A las 16.00 del 14 de julio de 2015 entró al café Tortoni Daniel Kabakian, uno de mis 50 invitados para celebrar mis 50 años, una idea sobre la cual puedes leer más en esta nota.
De mi lista de 50 invitados excluí a mis parientes directos y a mis compañeros actuales de trabajo. Todos ellos me soportan y toleran a diario…
La cuasi excepción a esta regla fue Daniel, un hombre hoy de 52 años, que mi mamá adoptó en forma temporal en la década del 70 cuando él era adolescente y su madre y su hermano debieron ser internados en un hospital por sus problemas psiquiátricos.

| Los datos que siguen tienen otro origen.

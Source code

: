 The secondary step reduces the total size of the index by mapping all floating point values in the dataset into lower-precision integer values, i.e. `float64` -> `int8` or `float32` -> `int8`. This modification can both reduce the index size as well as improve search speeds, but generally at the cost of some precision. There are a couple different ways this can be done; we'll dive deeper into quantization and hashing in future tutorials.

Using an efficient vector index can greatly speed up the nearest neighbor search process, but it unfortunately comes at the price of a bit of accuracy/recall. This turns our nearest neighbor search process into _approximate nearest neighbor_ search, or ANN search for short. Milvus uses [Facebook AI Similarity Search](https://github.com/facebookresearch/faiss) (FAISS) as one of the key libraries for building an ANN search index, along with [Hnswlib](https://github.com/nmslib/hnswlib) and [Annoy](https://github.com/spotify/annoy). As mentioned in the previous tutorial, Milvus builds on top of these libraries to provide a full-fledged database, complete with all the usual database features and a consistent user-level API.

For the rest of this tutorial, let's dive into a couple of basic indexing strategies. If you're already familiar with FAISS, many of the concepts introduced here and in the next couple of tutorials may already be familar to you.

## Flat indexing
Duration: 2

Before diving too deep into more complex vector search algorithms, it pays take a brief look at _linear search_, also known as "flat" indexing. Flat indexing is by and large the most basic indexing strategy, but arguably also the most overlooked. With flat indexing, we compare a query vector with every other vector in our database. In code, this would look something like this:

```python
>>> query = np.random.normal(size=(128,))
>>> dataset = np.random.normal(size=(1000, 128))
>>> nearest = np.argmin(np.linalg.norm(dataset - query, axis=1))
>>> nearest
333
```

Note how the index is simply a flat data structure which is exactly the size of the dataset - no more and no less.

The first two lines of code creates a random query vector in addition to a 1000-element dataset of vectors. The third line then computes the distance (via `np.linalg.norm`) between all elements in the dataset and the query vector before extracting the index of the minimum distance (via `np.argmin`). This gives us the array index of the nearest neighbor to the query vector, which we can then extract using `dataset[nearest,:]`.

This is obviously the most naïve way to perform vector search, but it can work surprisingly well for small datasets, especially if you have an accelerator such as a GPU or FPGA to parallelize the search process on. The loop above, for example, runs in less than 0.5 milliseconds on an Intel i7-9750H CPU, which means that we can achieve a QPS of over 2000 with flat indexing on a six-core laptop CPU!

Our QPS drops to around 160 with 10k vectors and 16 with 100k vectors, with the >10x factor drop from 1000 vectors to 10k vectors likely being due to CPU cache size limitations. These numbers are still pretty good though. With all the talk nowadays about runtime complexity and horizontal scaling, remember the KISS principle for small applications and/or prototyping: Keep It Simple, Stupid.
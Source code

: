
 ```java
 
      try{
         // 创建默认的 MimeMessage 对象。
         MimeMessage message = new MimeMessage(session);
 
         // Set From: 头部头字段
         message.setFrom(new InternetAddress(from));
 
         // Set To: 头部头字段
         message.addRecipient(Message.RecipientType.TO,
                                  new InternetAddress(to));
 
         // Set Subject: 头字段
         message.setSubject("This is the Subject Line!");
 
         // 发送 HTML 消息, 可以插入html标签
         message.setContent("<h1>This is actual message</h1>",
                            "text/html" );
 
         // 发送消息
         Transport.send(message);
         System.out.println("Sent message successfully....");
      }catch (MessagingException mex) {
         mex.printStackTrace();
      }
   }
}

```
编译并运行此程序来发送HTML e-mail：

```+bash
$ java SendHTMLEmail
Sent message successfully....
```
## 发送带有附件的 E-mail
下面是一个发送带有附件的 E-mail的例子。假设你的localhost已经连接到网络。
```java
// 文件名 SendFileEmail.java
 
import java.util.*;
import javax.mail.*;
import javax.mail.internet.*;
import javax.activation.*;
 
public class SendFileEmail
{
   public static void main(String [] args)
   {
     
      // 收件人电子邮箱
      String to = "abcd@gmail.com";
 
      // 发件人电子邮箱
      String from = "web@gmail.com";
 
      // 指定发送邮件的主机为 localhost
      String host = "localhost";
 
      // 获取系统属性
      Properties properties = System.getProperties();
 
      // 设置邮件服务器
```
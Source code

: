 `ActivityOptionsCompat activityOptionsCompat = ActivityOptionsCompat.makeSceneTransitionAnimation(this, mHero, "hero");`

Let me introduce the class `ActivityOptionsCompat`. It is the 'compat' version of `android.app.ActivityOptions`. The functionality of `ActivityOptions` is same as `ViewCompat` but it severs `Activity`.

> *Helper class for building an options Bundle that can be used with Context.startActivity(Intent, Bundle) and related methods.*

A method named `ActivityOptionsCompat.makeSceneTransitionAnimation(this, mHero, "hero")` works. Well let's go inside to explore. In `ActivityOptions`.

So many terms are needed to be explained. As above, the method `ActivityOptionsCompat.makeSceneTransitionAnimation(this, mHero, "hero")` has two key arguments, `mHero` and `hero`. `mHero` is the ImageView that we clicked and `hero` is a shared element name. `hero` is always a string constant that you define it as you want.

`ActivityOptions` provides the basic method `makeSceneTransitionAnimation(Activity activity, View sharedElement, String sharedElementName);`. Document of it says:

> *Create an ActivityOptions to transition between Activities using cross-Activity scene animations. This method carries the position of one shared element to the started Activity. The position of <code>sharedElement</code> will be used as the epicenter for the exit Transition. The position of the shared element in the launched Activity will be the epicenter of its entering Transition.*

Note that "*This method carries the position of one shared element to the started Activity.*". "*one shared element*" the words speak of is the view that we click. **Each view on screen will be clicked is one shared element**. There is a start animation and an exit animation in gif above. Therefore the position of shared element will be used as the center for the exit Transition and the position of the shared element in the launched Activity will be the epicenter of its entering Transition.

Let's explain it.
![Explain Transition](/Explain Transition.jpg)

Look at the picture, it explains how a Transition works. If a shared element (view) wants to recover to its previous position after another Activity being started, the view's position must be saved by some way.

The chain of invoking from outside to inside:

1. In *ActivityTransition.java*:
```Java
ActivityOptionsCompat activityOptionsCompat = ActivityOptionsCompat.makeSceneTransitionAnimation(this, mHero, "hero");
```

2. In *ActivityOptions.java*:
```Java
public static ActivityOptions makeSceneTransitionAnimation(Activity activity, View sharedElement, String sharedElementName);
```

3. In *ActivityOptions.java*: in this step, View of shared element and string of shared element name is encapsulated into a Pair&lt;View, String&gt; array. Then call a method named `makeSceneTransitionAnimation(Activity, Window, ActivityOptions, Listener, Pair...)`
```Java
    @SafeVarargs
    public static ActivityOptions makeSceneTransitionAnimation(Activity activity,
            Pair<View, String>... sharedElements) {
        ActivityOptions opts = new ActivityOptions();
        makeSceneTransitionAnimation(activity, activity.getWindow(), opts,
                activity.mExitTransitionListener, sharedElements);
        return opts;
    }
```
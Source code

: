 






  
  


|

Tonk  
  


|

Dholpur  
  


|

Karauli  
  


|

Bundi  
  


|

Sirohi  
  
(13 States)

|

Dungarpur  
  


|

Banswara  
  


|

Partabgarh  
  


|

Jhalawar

Gracias a ese tiempo que convivimos Daniel y yo, nos consideramos casi como hermanos, aunque de hecho lo somos en Cristo, porque compartimos la misma fe cristiana desde adolescentes.
Profesor de contabilidad y economía en un colegio secundario estatal en el barrio porteño de Liniers y en el colegio Carlos Pellegrini, padre de dos hijos, Daniel es un descendiente directo de armenios.
Se mantiene igual que hace unos veinte años, cuando dejamos de comunicarnos y vernos. Pelo negro escaso y ralo y ensortijado, una mirada fija, un hablar quedo y sin matices: verlo y escucharlo me llevaron a mi adolescencia.
Durante una hora y media merendamos (él con un café y un sándwich tostado de jamón y queso, y yo con un café con crema con dos medialunas de manteca) e intentamos ponernos al día.
Por supuesto, no lo logramos, buena excusa para seguirla en una próxima ocasión, como felizmente le pasó a todos mis invitados.